Exercise>
What lines in the entries hold the string "lrand"? List them.
------------------------------------------------
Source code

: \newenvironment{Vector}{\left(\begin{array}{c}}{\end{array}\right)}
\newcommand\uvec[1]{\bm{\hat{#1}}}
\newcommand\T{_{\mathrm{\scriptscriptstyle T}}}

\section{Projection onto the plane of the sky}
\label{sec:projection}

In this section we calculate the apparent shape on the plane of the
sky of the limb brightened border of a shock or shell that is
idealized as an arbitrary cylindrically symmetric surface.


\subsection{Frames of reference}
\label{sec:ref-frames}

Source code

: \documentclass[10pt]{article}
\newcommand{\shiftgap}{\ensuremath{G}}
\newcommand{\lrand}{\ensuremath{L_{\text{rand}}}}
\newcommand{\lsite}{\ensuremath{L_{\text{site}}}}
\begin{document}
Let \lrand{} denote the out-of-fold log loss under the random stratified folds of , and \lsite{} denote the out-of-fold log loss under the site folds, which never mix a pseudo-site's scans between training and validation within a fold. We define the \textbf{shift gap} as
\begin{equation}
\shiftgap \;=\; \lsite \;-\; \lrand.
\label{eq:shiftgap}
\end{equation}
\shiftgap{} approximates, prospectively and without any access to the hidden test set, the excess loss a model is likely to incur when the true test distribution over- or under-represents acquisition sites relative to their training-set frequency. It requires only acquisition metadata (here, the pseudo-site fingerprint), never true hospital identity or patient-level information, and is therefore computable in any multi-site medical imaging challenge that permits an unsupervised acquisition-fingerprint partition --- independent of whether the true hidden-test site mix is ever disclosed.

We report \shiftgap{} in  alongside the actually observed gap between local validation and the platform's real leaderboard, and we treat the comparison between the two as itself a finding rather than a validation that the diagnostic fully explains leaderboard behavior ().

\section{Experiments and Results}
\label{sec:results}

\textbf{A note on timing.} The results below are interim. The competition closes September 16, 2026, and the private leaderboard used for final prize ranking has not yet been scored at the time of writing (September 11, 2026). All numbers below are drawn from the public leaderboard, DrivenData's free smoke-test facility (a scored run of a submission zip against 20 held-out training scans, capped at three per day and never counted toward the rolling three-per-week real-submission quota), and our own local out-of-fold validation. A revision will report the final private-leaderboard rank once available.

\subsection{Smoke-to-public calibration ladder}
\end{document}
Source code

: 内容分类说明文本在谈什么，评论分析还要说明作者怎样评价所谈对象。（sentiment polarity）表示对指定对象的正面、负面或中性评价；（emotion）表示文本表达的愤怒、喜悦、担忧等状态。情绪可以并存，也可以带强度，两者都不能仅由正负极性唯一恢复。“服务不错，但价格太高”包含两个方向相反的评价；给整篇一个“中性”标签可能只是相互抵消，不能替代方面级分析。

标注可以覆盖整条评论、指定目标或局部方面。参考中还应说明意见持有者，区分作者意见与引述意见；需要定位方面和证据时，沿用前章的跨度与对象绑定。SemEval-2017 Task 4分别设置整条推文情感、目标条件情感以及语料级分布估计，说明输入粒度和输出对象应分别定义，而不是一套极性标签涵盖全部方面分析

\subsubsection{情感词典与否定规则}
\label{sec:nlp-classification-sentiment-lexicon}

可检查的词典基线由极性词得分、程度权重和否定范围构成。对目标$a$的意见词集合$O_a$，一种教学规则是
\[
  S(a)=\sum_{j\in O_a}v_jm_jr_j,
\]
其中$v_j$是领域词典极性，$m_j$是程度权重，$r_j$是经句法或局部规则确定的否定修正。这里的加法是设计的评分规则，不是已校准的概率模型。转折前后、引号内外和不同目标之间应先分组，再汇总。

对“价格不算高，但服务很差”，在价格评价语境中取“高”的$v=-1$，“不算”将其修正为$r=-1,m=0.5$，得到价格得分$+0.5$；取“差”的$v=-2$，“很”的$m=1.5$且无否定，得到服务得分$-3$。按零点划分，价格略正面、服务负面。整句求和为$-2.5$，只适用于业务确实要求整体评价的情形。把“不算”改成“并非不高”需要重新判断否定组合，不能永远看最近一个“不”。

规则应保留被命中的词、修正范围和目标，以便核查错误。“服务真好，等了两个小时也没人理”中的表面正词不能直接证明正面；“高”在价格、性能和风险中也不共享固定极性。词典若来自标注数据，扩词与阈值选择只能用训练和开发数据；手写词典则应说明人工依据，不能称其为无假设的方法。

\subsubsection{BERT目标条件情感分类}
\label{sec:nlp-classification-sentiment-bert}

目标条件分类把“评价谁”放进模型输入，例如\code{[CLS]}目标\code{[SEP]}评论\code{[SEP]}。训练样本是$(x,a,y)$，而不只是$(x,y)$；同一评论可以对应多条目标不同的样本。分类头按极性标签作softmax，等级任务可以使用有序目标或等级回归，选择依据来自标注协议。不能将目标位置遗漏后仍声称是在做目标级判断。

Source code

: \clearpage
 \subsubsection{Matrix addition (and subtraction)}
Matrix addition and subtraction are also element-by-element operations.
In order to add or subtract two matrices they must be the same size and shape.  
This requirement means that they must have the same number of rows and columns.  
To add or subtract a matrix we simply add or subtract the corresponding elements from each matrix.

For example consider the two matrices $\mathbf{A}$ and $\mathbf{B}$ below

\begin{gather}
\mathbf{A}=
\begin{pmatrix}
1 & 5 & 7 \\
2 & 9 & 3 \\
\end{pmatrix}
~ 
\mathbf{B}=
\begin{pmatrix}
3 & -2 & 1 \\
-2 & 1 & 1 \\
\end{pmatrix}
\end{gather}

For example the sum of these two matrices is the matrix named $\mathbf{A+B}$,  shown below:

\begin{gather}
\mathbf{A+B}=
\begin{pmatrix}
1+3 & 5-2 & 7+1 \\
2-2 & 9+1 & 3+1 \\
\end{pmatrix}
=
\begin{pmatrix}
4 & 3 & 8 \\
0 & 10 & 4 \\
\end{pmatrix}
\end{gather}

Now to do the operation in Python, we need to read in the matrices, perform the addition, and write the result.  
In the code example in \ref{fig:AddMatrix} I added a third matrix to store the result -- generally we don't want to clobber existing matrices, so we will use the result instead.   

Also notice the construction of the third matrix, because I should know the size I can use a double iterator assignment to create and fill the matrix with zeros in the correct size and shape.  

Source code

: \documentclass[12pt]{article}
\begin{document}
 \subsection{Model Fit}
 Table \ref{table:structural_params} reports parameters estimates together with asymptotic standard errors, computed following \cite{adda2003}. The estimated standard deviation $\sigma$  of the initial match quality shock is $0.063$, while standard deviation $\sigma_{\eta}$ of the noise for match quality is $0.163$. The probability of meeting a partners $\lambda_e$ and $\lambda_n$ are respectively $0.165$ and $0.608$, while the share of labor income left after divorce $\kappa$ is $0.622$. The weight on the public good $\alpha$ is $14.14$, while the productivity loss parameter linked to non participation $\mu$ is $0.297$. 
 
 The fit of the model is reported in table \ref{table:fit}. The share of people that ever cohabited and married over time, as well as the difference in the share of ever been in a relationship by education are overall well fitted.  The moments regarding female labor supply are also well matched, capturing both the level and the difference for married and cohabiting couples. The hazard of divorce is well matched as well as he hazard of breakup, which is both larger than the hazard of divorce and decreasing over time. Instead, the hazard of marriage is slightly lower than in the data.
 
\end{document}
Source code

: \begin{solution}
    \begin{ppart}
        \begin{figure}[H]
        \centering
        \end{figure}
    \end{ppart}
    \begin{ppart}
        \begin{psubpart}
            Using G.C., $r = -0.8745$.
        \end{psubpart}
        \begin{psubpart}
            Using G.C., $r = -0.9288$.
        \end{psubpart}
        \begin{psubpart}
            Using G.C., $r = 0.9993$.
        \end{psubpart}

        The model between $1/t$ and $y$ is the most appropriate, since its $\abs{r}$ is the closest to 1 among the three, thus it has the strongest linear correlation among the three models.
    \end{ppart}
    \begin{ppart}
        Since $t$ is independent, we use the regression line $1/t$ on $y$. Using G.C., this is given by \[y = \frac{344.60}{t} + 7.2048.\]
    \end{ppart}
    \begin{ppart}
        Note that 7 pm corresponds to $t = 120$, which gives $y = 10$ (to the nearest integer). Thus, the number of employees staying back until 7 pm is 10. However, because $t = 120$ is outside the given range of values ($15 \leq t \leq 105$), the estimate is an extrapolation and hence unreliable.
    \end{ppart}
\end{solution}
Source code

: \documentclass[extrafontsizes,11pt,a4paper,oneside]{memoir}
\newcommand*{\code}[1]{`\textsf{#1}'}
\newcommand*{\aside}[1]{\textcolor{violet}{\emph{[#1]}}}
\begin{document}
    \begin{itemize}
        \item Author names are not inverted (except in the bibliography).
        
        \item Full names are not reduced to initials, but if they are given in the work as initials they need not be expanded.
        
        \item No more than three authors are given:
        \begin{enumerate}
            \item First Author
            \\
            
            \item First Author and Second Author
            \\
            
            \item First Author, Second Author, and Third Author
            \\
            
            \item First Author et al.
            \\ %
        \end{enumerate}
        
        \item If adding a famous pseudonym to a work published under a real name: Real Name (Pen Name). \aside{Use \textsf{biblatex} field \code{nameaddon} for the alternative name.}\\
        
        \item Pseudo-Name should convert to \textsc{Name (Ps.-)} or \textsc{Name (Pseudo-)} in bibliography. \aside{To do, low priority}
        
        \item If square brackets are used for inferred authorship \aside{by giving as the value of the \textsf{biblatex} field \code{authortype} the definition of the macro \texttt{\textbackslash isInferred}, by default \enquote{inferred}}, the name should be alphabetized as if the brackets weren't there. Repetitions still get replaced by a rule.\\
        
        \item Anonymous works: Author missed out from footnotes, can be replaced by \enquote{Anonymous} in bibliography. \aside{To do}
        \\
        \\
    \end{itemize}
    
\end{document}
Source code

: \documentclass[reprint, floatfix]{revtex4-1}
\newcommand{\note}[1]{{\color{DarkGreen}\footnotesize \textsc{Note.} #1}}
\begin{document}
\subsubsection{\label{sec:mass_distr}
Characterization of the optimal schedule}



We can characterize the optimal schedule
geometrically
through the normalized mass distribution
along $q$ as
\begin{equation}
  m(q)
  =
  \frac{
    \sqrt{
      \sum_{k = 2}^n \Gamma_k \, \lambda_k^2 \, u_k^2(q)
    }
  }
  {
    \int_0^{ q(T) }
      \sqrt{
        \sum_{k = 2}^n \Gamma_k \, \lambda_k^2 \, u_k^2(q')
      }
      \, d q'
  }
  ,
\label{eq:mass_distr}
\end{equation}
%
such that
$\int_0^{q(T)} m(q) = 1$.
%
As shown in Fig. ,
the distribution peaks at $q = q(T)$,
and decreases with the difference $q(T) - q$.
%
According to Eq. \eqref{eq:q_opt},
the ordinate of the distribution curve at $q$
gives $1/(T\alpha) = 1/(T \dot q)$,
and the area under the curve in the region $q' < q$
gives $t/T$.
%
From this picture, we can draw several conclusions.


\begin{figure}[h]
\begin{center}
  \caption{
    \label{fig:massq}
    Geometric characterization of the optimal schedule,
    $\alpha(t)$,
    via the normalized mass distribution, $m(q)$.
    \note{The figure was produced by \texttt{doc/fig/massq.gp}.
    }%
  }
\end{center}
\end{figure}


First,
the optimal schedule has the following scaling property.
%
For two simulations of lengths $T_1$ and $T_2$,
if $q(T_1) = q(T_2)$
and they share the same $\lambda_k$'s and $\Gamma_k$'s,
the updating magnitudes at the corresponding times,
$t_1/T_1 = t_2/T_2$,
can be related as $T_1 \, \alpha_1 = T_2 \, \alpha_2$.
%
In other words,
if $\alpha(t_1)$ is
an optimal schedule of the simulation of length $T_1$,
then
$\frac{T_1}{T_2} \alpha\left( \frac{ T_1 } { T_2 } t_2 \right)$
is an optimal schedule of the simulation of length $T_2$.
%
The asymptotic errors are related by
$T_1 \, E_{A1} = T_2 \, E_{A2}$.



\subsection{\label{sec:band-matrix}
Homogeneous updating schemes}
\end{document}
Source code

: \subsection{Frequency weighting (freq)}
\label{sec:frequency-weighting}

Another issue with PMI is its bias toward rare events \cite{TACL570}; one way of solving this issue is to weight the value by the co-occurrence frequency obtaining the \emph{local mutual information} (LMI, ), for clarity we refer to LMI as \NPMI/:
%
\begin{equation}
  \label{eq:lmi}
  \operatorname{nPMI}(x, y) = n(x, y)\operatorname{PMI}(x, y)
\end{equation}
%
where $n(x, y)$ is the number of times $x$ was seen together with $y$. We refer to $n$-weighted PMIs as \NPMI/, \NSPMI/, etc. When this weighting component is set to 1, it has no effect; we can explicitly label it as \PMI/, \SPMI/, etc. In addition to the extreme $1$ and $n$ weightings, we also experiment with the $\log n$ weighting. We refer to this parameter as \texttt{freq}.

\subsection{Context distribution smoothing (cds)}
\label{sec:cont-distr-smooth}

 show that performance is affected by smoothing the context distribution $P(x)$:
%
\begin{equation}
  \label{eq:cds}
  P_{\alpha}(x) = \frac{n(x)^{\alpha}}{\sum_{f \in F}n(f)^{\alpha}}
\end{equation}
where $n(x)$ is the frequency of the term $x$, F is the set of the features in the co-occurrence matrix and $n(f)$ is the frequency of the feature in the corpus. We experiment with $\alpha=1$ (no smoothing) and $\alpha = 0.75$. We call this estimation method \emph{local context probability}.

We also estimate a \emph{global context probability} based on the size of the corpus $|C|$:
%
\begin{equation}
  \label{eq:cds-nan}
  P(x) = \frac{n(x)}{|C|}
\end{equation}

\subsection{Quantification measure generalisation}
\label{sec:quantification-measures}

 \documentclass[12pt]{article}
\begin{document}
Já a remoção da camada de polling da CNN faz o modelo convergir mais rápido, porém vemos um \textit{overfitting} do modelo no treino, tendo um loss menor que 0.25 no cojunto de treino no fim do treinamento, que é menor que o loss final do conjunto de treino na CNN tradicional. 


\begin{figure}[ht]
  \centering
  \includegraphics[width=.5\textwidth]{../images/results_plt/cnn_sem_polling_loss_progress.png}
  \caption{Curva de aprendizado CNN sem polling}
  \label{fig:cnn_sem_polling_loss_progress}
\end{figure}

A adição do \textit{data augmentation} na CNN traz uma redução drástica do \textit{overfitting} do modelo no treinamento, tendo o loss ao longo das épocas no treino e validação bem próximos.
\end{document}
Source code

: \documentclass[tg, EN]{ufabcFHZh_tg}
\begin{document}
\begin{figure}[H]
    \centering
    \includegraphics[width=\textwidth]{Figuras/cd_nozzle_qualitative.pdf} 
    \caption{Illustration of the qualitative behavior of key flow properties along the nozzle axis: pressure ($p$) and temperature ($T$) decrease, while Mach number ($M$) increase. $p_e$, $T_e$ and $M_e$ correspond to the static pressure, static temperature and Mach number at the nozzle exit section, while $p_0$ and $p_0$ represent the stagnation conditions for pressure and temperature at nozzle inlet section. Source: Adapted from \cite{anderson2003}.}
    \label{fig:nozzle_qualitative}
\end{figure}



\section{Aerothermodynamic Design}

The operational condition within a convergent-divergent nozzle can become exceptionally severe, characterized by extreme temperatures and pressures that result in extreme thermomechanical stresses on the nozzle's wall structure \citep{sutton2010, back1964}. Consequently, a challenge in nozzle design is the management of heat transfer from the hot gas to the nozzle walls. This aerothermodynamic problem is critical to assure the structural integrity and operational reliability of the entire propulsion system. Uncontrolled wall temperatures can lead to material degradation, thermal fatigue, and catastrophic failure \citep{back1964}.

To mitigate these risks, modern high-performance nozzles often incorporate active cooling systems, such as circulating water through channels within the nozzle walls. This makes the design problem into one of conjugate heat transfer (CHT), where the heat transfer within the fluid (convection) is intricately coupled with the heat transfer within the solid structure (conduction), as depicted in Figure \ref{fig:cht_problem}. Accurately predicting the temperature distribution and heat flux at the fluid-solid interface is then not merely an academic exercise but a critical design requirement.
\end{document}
------------------------------------------------
Task response>
\newcommand{\lrand}{\ensuremath{L_{\text{rand}}}}
Let \lrand{} denote the out-of-fold log loss under the random stratified folds of , and \lsite{} denote the out-of-fold log loss under the site folds, which never mix a pseudo-site's scans between training and validation within a fold. We define the \textbf{shift gap} as
\shiftgap \;=\; \lsite \;-\; \lrand.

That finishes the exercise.